Bulgaria
BulgariaReuters

Bulgaria's chief prosecutor said Monday he did not believe that an Arab terrorist who was found dead in Sofia last month was murdered, although a probe has not yet been completed.   

Naif Zaid, 51, who was wanted by Israel over the killing of an Israeli Jew three decades ago, was found dead in the courtyard of the Palestinian Authority embassy in Sofia on February 26.   

Zaid's family accused Israel of assassinating him and last week said Bulgarian investigators were keeping them in the dark about their probe.   

"At present, we do not think that it was a murder," the prosecutor, Sotir Tsatsarov, told journalists on Monday.   

"All that has been established is that the cause of death was a fall from the third floor of the (embassy) building. We have not found any other possible causes of death," he added.   

A spokesperson for his office declined to comment on the possibility that Zaid might have been pushed, saying that the investigation was still ongoing.   

Tsatsarov said that the family would be granted access to all the evidence - including autopsy results - once the investigation was over.   

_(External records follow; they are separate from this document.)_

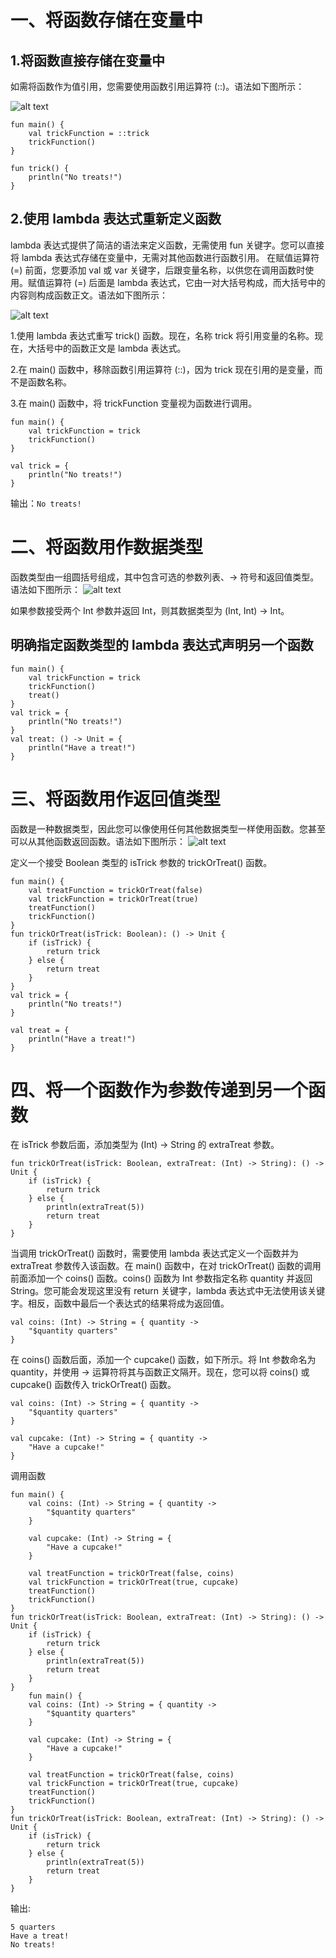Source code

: # 一、将函数存储在变量中
## 1.将函数直接存储在变量中
如需将函数作为值引用，您需要使用函数引用运算符 (::)。语法如下图所示：

![alt text](image-6.png)

    fun main() {
        val trickFunction = ::trick
        trickFunction()
    }

    fun trick() {
        println("No treats!")
    }

## 2.使用 lambda 表达式重新定义函数
lambda 表达式提供了简洁的语法来定义函数，无需使用 fun 关键字。您可以直接将 lambda 表达式存储在变量中，无需对其他函数进行函数引用。
在赋值运算符 (=) 前面，您要添加 val 或 var 关键字，后跟变量名称，以供您在调用函数时使用。赋值运算符 (=) 后面是 lambda 表达式，它由一对大括号构成，而大括号中的内容则构成函数正文。语法如下图所示：

![alt text](image-7.png)

1.使用 lambda 表达式重写 trick() 函数。现在，名称 trick 将引用变量的名称。现在，大括号中的函数正文是 lambda 表达式。

2.在 main() 函数中，移除函数引用运算符 (::)，因为 trick 现在引用的是变量，而不是函数名称。

3.在 main() 函数中，将 trickFunction 变量视为函数进行调用。

    fun main() {
        val trickFunction = trick
        trickFunction()
    }

    val trick = {
        println("No treats!")
    }
输出：`No treats!`

# 二、将函数用作数据类型
函数类型由一组圆括号组成，其中包含可选的参数列表、-> 符号和返回值类型。语法如下图所示：
![alt text](image-8.png)

如果参数接受两个 Int 参数并返回 Int，则其数据类型为 (Int, Int) -> Int。

## 明确指定函数类型的 lambda 表达式声明另一个函数
    fun main() {
        val trickFunction = trick
        trickFunction()
        treat()
    }
    val trick = {
        println("No treats!")
    }
    val treat: () -> Unit = {
        println("Have a treat!")
    }

# 三、将函数用作返回值类型
函数是一种数据类型，因此您可以像使用任何其他数据类型一样使用函数。您甚至可以从其他函数返回函数。语法如下图所示：
![alt text](image-9.png)

定义一个接受 Boolean 类型的 isTrick 参数的 trickOrTreat() 函数。

    fun main() {
        val treatFunction = trickOrTreat(false)
        val trickFunction = trickOrTreat(true)
        treatFunction()
        trickFunction()
    }
    fun trickOrTreat(isTrick: Boolean): () -> Unit {
        if (isTrick) {
            return trick
        } else {
            return treat
        }
    }
    val trick = {
        println("No treats!")
    }

    val treat = {
        println("Have a treat!")
    }

# 四、将一个函数作为参数传递到另一个函数
在 isTrick 参数后面，添加类型为 (Int) -> String 的 extraTreat 参数。

    fun trickOrTreat(isTrick: Boolean, extraTreat: (Int) -> String): () -> Unit {
        if (isTrick) {
            return trick
        } else {
            println(extraTreat(5))
            return treat
        }
    }

当调用 trickOrTreat() 函数时，需要使用 lambda 表达式定义一个函数并为 extraTreat 参数传入该函数。在 main() 函数中，在对 trickOrTreat() 函数的调用前面添加一个 coins() 函数。coins() 函数为 Int 参数指定名称 quantity 并返回 String。您可能会发现这里没有 return 关键字，lambda 表达式中无法使用该关键字。相反，函数中最后一个表达式的结果将成为返回值。

    val coins: (Int) -> String = { quantity ->
        "$quantity quarters"
    }



在 coins() 函数后面，添加一个 cupcake() 函数，如下所示。将 Int 参数命名为 quantity，并使用 -> 运算符将其与函数正文隔开。现在，您可以将 coins() 或 cupcake() 函数传入 trickOrTreat() 函数。

    val coins: (Int) -> String = { quantity ->
        "$quantity quarters"
    }

    val cupcake: (Int) -> String = { quantity ->
        "Have a cupcake!"
    }

调用函数

    fun main() {
        val coins: (Int) -> String = { quantity ->
            "$quantity quarters"
        }

        val cupcake: (Int) -> String = {
            "Have a cupcake!"
        }

        val treatFunction = trickOrTreat(false, coins)
        val trickFunction = trickOrTreat(true, cupcake)
        treatFunction()
        trickFunction()
    }
    fun trickOrTreat(isTrick: Boolean, extraTreat: (Int) -> String): () -> Unit {
        if (isTrick) {
            return trick
        } else {
            println(extraTreat(5))
            return treat
        }
    }
        fun main() {
        val coins: (Int) -> String = { quantity ->
            "$quantity quarters"
        }

        val cupcake: (Int) -> String = {
            "Have a cupcake!"
        }

        val treatFunction = trickOrTreat(false, coins)
        val trickFunction = trickOrTreat(true, cupcake)
        treatFunction()
        trickFunction()
    }
    fun trickOrTreat(isTrick: Boolean, extraTreat: (Int) -> String): () -> Unit {
        if (isTrick) {
            return trick
        } else {
            println(extraTreat(5))
            return treat
        }
    }
输出:

    5 quarters
    Have a treat!
    No treats!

Zaid, who was a member of the leftist Popular Front for the Liberation of Palestine (PFLP), was sentenced to life in prison in 1986 over the stabbing of a 22-year-old Jewish student in Jerusalem.   

He escaped from an Israeli jail four years later while being moved to hospital during a hunger strike and eventually fled to Bulgaria in 1994, marrying an Arab woman with Bulgarian citizenship.   

Last year Sofia agreed to examine an Israeli extradition request for Zaid, but postponed the hearing after failing to find him at his address.   

His widow Rania Mahmoud told AFP last week that her husband had "sought refuge in the embassy two months ago" after receiving threats.